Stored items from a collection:
*** Begin section ***

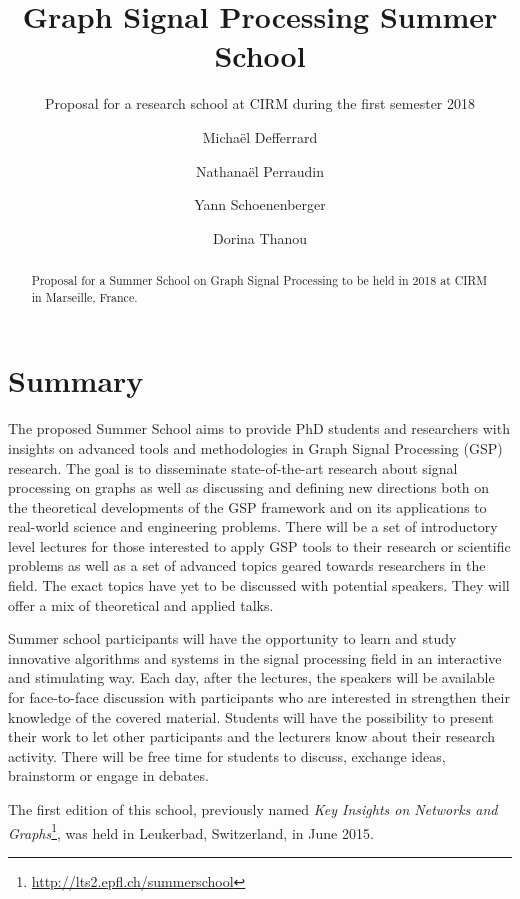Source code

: \documentclass[a4paper]{scrartcl}
\begin{document}
\title{Graph Signal Processing Summer School}
\subtitle{Proposal for a research school at CIRM during the first semester 2018}
\author{
	Michaël Defferrard \and
	Nathanaël Perraudin \and
	Yann Schoenenberger \and
	Dorina Thanou
}
\maketitle

\begin{abstract}
	Proposal for a Summer School on Graph Signal Processing to be held in 2018
	at CIRM in Marseille, France.
\end{abstract}

\section{Summary}

The proposed Summer School aims to provide PhD students and researchers with
insights on advanced tools and methodologies in Graph Signal Processing (GSP)
research. The goal is to disseminate state-of-the-art research about signal
processing on graphs as well as discussing and defining new directions both on
the theoretical developments of the GSP framework and on its applications to
real-world science and engineering problems.
There will be a set of introductory level lectures for those interested to apply
GSP tools to their research or scientific problems as well as a set of advanced
topics geared towards researchers in the field. The exact topics have yet to be
discussed with potential speakers. They will offer a mix of theoretical and
applied talks.

Summer school participants will have the opportunity to learn and study
innovative algorithms and systems in the signal processing field in an
interactive and stimulating way. Each day, after the lectures, the speakers will
be available for face-to-face discussion with participants who are interested in
strengthen their knowledge of the covered material. Students will have the
possibility to present their work to let other participants and the lecturers
know about their research activity. There will be free time for students to
discuss, exchange ideas, brainstorm or engage in debates.

The first edition of this school, previously named \textit{Key Insights on
Networks and Graphs}\footnote{\url{http://lts2.epfl.ch/summerschool}}, was
held in Leukerbad, Switzerland, in June 2015.
\end{document}
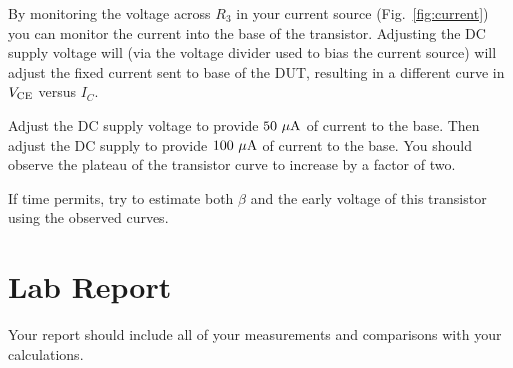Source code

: \documentclass[12pt]{article}
\begin{document}
By monitoring the voltage across $R_3$ in your current source (Fig.~\ref{fig:current}) you can monitor the current into the base of the transistor.  Adjusting the DC supply voltage will (via the voltage divider used to bias the current source) will adjust the fixed current sent to base of the DUT, resulting in a different curve in $V_{\rm CE}$ versus $I_C$.

Adjust the DC supply voltage to provide $50~\rm \mu A$ of current to the base.  Then adjust the DC supply to provide $100~\rm \mu A$ of current to the base.  You should observe the plateau of the transistor curve to increase by a factor of two.

If time permits, try to estimate both $\beta$ and the early voltage of this transistor using the observed curves.

\section{Lab Report}

Your report should include all of your measurements and comparisons with your calculations.
 
\end{document}
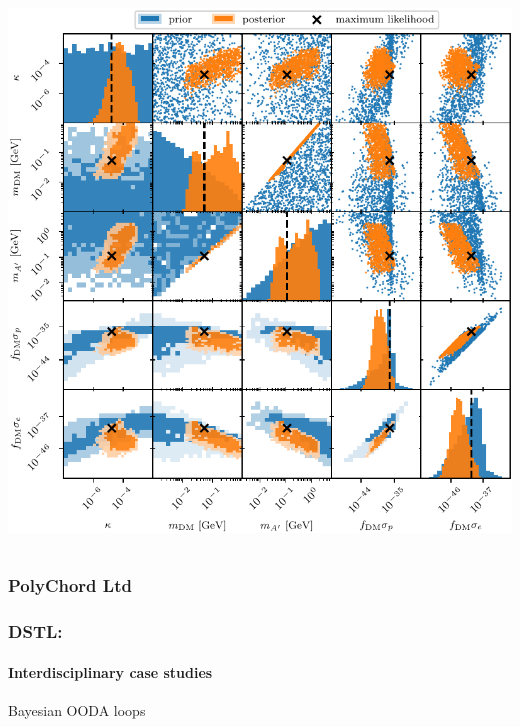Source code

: \documentclass[aspectratio=169]{beamer}
\begin{document}
\begin{frame}
\begin{columns}
        \includegraphics[width=\textwidth]{figures/Bayes_SubGeVDM_fermion_RDprior_allDM_asym_observables.pdf}
    \end{columns}
\end{frame}

\begin{frame}
    \frametitle{PolyChord Ltd}

\end{frame}

\begin{frame}
    \frametitle{DSTL: }
    \framesubtitle{Interdisciplinary case studies}
    Bayesian OODA loops
\end{frame}
\end{document}
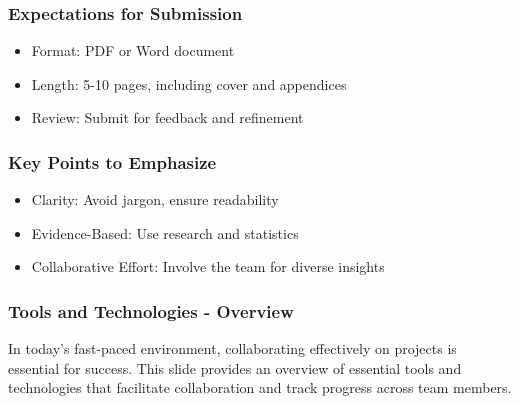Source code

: \documentclass[aspectratio=169]{beamer}
\begin{document}
\begin{frame}[fragile]
    \frametitle{Expectations for Submission}
    \begin{itemize}
        \item Format: PDF or Word document
        \item Length: 5-10 pages, including cover and appendices
        \item Review: Submit for feedback and refinement
    \end{itemize}
\end{frame}

\begin{frame}[fragile]
    \frametitle{Key Points to Emphasize}
    \begin{itemize}
        \item Clarity: Avoid jargon, ensure readability
        \item Evidence-Based: Use research and statistics
        \item Collaborative Effort: Involve the team for diverse insights
    \end{itemize}
\end{frame}

\begin{frame}[fragile]
    \frametitle{Tools and Technologies - Overview}
    In today’s fast-paced environment, collaborating effectively on projects is essential for success. This slide provides an overview of essential tools and technologies that facilitate collaboration and track progress across team members.
\end{frame}
\end{document}
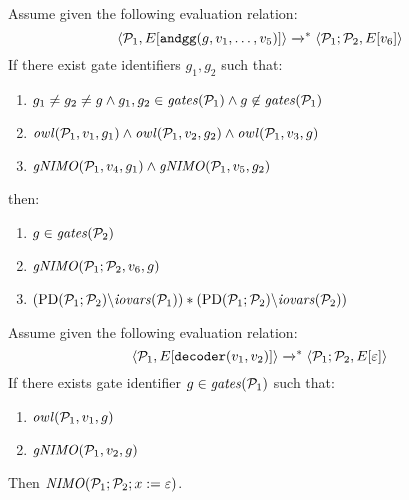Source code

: \begin{lemma}
Assume given the following evaluation relation:
$$
\langle \mathcal{P}_1,E[\texttt{andgg}(g,v_1,\ldots,v_5)] \rangle \xrightarrow{}^{*} \langle \mathcal{P}_1;\mathcal{P}_2,E[v_6] \rangle
$$
If there exist gate identifiers $g_1, g_2$ such that:
\begin{enumerate}
  \item $g_1 \ne g_2 \ne g \wedge g_1,g_2 \in \mathit{gates}(\mathcal{P}_1) \wedge g \not\in \mathit{gates}(\mathcal{P}_1)$
  \item $\mathit{owl}(\mathcal{P}_1,v_1,g_1) \wedge \mathit{owl}(\mathcal{P}_1,v_2,g_2) \wedge \mathit{owl}(\mathcal{P}_1,v_3,g)$
  \item $\mathit{gNIMO}(\mathcal{P}_1,v_4,g_1) \wedge \mathit{gNIMO}(\mathcal{P}_1,v_5,g_2)$
\end{enumerate}
then:
\begin{enumerate}
  \item $g \in \mathit{gates}(\mathcal{P}_2)$
  \item $\mathit{gNIMO}(\mathcal{P}_1;\mathcal{P}_2,v_6,g)$
  \item $(\mathrm{PD}(\mathcal{P}_1;\mathcal{P}_2)\backslash\mathit{iovars}(\mathcal{P}_1)) * (\mathrm{PD}(\mathcal{P}_1;\mathcal{P}_2)\backslash\mathit{iovars}(\mathcal{P}_2))$
\end{enumerate}
\end{lemma}

\begin{lemma}[Decoding]
Assume given the following evaluation relation:
$$
\langle \mathcal{P}_1,E[\texttt{decoder}(v_1,v_2)] \rangle \xrightarrow{}^{*} \langle \mathcal{P}_1;\mathcal{P}_2,E[\varepsilon] \rangle
$$
If there exists gate identifier $g \in \mathit{gates}(\mathcal{P}_1)$ such that:
\begin{enumerate}
  \item $\mathit{owl}(\mathcal{P}_1,v_1,g)$
  \item $\mathit{gNIMO}(\mathcal{P}_1,v_2,g)$
\end{enumerate}
Then $\mathit{NIMO}(\mathcal{P}_1;\mathcal{P}_2;x := \varepsilon)$.
\end{lemma}

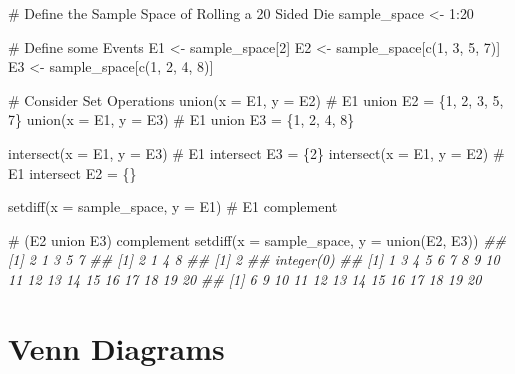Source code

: \documentclass[
  letterpaper,
  DIV=11,
  numbers=noendperiod]{scrreprt}
\newenvironment{Shaded}{\begin{snugshade}}{\end{snugshade}}
\newcommand{\AttributeTok}[1]{\textcolor[rgb]{0.40,0.45,0.13}{#1}}
\newcommand{\CommentTok}[1]{\textcolor[rgb]{0.37,0.37,0.37}{#1}}
\newcommand{\DecValTok}[1]{\textcolor[rgb]{0.68,0.00,0.00}{#1}}
\newcommand{\DocumentationTok}[1]{\textcolor[rgb]{0.37,0.37,0.37}{\textit{#1}}}
\newcommand{\FunctionTok}[1]{\textcolor[rgb]{0.28,0.35,0.67}{#1}}
\newcommand{\NormalTok}[1]{\textcolor[rgb]{0.00,0.23,0.31}{#1}}
\newcommand{\OtherTok}[1]{\textcolor[rgb]{0.00,0.23,0.31}{#1}}
\newcommand{\SpecialCharTok}[1]{\textcolor[rgb]{0.37,0.37,0.37}{#1}}
\theoremstyle{definition}
\theoremstyle{definition}
\theoremstyle{definition}
\theoremstyle{remark}
\begin{document}
\begin{Shaded}
\begin{Highlighting}[]
\CommentTok{\# Define the Sample Space of Rolling a 20 Sided Die}
\NormalTok{sample\_space }\OtherTok{\textless{}{-}} \DecValTok{1}\SpecialCharTok{:}\DecValTok{20}

\CommentTok{\# Define some Events}
\NormalTok{E1 }\OtherTok{\textless{}{-}}\NormalTok{ sample\_space[}\DecValTok{2}\NormalTok{]}
\NormalTok{E2 }\OtherTok{\textless{}{-}}\NormalTok{ sample\_space[}\FunctionTok{c}\NormalTok{(}\DecValTok{1}\NormalTok{, }\DecValTok{3}\NormalTok{, }\DecValTok{5}\NormalTok{, }\DecValTok{7}\NormalTok{)]}
\NormalTok{E3 }\OtherTok{\textless{}{-}}\NormalTok{ sample\_space[}\FunctionTok{c}\NormalTok{(}\DecValTok{1}\NormalTok{, }\DecValTok{2}\NormalTok{, }\DecValTok{4}\NormalTok{, }\DecValTok{8}\NormalTok{)]}

\CommentTok{\# Consider Set Operations}
\FunctionTok{union}\NormalTok{(}\AttributeTok{x =}\NormalTok{ E1, }\AttributeTok{y =}\NormalTok{ E2) }\CommentTok{\# E1 union E2 = \{1, 2, 3, 5, 7\}}
\FunctionTok{union}\NormalTok{(}\AttributeTok{x =}\NormalTok{ E1, }\AttributeTok{y =}\NormalTok{ E3) }\CommentTok{\# E1 union E3 = \{1, 2, 4, 8\}}

\FunctionTok{intersect}\NormalTok{(}\AttributeTok{x =}\NormalTok{ E1, }\AttributeTok{y =}\NormalTok{ E3) }\CommentTok{\# E1 intersect E3 = \{2\}}
\FunctionTok{intersect}\NormalTok{(}\AttributeTok{x =}\NormalTok{ E1, }\AttributeTok{y =}\NormalTok{ E2) }\CommentTok{\# E1 intersect E2 = \{\}}

\FunctionTok{setdiff}\NormalTok{(}\AttributeTok{x =}\NormalTok{ sample\_space, }\AttributeTok{y =}\NormalTok{ E1) }\CommentTok{\# E1 complement}

\CommentTok{\# (E2 union E3) complement}
\FunctionTok{setdiff}\NormalTok{(}\AttributeTok{x =}\NormalTok{ sample\_space, }\AttributeTok{y =} \FunctionTok{union}\NormalTok{(E2, E3))}
\DocumentationTok{\#\# [1] 2 1 3 5 7}
\DocumentationTok{\#\# [1] 2 1 4 8}
\DocumentationTok{\#\# [1] 2}
\DocumentationTok{\#\# integer(0)}
\DocumentationTok{\#\#  [1]  1  3  4  5  6  7  8  9 10 11 12 13 14 15 16 17 18 19 20}
\DocumentationTok{\#\#  [1]  6  9 10 11 12 13 14 15 16 17 18 19 20}
\end{Highlighting}
\end{Shaded}

\section{Venn Diagrams}\label{venn-diagrams}
\end{document}
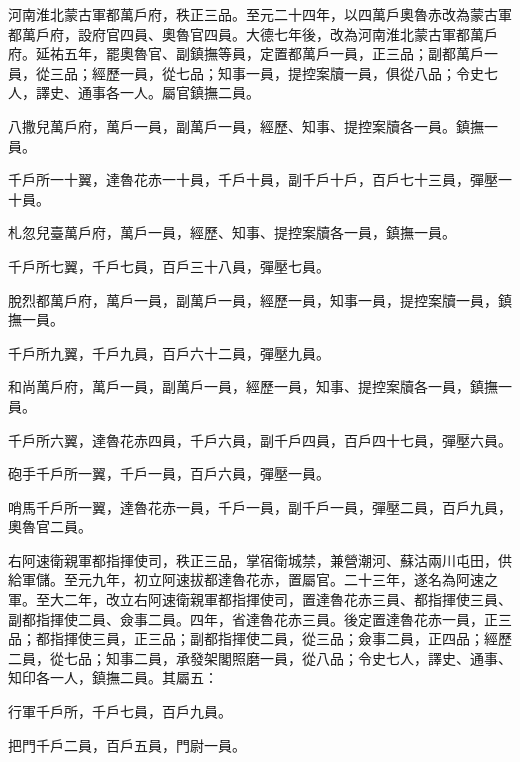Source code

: \begin{pinyinscope}
 河南淮北蒙古軍都萬戶府，秩正三品。至元二十四年，以四萬戶奧魯赤改為蒙古軍都萬戶府，設府官四員、奧魯官四員。大德七年後，改為河南淮北蒙古軍都萬戶府。延祐五年，罷奧魯官、副鎮撫等員，定置都萬戶一員，正三品；副都萬戶一員，從三品；經歷一員，從七品；知事一員，提控案牘一員，俱從八品；令史七人，譯史、通事各一人。屬官鎮撫二員。



 八撒兒萬戶府，萬戶一員，副萬戶一員，經歷、知事、提控案牘各一員。鎮撫一員。



 千戶所一十翼，達魯花赤一十員，千戶十員，副千戶十戶，百戶七十三員，彈壓一十員。



 札忽兒臺萬戶府，萬戶一員，經歷、知事、提控案牘各一員，鎮撫一員。



 千戶所七翼，千戶七員，百戶三十八員，彈壓七員。



 脫烈都萬戶府，萬戶一員，副萬戶一員，經歷一員，知事一員，提控案牘一員，鎮撫一員。



 千戶所九翼，千戶九員，百戶六十二員，彈壓九員。



 和尚萬戶府，萬戶一員，副萬戶一員，經歷一員，知事、提控案牘各一員，鎮撫一員。



 千戶所六翼，達魯花赤四員，千戶六員，副千戶四員，百戶四十七員，彈壓六員。



 砲手千戶所一翼，千戶一員，百戶六員，彈壓一員。



 哨馬千戶所一翼，達魯花赤一員，千戶一員，副千戶一員，彈壓二員，百戶九員，奧魯官二員。



 右阿速衛親軍都指揮使司，秩正三品，掌宿衛城禁，兼營潮河、蘇沽兩川屯田，供給軍儲。至元九年，初立阿速拔都達魯花赤，置屬官。二十三年，遂名為阿速之軍。至大二年，改立右阿速衛親軍都指揮使司，置達魯花赤三員、都指揮使三員、副都指揮使二員、僉事二員。四年，省達魯花赤三員。後定置達魯花赤一員，正三品；都指揮使三員，正三品；副都指揮使二員，從三品；僉事二員，正四品；經歷二員，從七品；知事二員，承發架閣照磨一員，從八品；令史七人，譯史、通事、知印各一人，鎮撫二員。其屬五：



 行軍千戶所，千戶七員，百戶九員。



 把門千戶二員，百戶五員，門尉一員。




\end{pinyinscope}
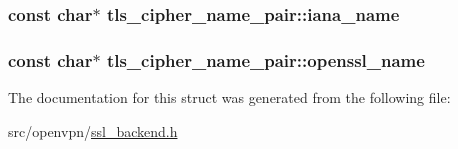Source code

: \subsubsection[{iana\+\_\+name}]{\setlength{\rightskip}{0pt plus 5cm}const char$\ast$ tls\+\_\+cipher\+\_\+name\+\_\+pair\+::iana\+\_\+name}\label{structtls__cipher__name__pair_a2c888d6795e64bcc1ebf938eceaf4215}
\hypertarget{structtls__cipher__name__pair_af5581d7522ab6bde246c07a55b12a82a}{}
\subsubsection[{openssl\+\_\+name}]{\setlength{\rightskip}{0pt plus 5cm}const char$\ast$ tls\+\_\+cipher\+\_\+name\+\_\+pair\+::openssl\+\_\+name}\label{structtls__cipher__name__pair_af5581d7522ab6bde246c07a55b12a82a}


The documentation for this struct was generated from the following file\+:\begin{DoxyCompactItemize}
\item 
src/openvpn/\hyperlink{ssl__backend_8h}{ssl\+\_\+backend.\+h}\end{DoxyCompactItemize}
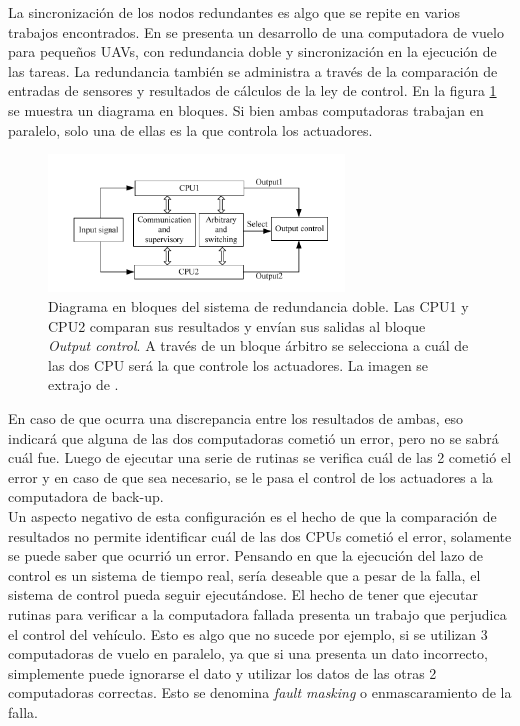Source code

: La sincronización de los nodos redundantes es algo que se repite en varios trabajos encontrados. En \cite{zhang2015dual} se presenta un desarrollo de una computadora de vuelo para pequeños UAVs, con redundancia doble y sincronización en la ejecución de las tareas. La redundancia también se administra a través de la comparación de entradas de sensores y resultados de cálculos de la ley de control. En la figura  \ref{fig:FCC_dual_FPGA} se muestra un diagrama en bloques. Si bien ambas computadoras trabajan en paralelo, solo una de ellas es la que controla los actuadores. 

\begin{figure}[H]
    \centering
    \includegraphics[width=0.7\textwidth]{img/FCC_dual_FPGA.png}
    \caption{Diagrama en bloques del sistema de redundancia doble. Las CPU1 y CPU2 comparan sus resultados y envían sus salidas al bloque \textit{Output control}. A través de un bloque árbitro se selecciona a cuál de las dos CPU será la que controle los actuadores. La imagen se extrajo de \cite{zhang2015dual}.}
    \label{fig:FCC_dual_FPGA}
\end{figure}

En caso de que ocurra una discrepancia entre los resultados de ambas, eso indicará que alguna de las dos computadoras cometió un error, pero no se sabrá cuál fue. Luego de ejecutar una serie de rutinas se verifica cuál de las 2 cometió el error y en caso de que sea necesario, se le pasa el control de los actuadores a la computadora de back-up.\\

Un aspecto negativo de esta configuración es el hecho de que la comparación de resultados no permite identificar cuál de las dos CPUs cometió el error, solamente se puede saber que ocurrió un error. Pensando en que la ejecución del lazo de control es un sistema de tiempo real, sería deseable que a pesar de la falla, el sistema de control pueda seguir ejecutándose. El hecho de tener que ejecutar rutinas para verificar a la computadora fallada presenta un trabajo que perjudica el control del vehículo. Esto es algo que no sucede por ejemplo, si se utilizan 3 computadoras de vuelo en paralelo, ya que si una presenta un dato incorrecto, simplemente puede ignorarse el dato y utilizar los datos de las otras 2 computadoras correctas. Esto se denomina \textit{fault masking} o enmascaramiento de la falla.\\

*** End section ***

▶ _Your instructions_
If a line in the entries holds the word "problems", count it. Report the total only.

▶ _Task result_
2